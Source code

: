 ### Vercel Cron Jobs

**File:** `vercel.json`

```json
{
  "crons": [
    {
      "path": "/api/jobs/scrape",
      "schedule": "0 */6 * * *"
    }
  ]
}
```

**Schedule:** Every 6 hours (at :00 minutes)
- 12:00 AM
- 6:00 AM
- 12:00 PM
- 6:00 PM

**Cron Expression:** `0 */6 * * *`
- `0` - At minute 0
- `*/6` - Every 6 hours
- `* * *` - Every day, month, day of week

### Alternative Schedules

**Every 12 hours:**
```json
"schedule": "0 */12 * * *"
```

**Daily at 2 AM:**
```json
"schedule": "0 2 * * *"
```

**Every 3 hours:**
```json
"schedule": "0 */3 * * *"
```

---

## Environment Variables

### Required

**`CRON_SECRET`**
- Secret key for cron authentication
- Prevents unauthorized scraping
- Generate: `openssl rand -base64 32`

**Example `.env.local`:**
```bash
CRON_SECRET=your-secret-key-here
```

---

---

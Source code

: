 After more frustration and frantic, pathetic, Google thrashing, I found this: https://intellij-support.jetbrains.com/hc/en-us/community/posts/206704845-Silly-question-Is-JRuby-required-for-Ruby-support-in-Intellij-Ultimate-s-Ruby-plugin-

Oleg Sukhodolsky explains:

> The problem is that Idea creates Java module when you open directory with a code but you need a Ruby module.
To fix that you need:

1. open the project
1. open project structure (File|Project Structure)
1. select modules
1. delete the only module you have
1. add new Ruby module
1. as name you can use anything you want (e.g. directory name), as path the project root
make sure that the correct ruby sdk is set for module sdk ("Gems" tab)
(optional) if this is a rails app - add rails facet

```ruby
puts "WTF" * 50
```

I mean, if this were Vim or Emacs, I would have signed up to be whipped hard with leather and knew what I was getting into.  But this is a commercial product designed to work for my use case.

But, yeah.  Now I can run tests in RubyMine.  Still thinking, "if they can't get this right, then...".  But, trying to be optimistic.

◆ **WHAT YOU ARE ASKED TO DO**
Once you have read the records above, say how many of their lines contain the word "Every", giving only that figure.

◆ **RESPONSE FOR THIS EXERCISE**
5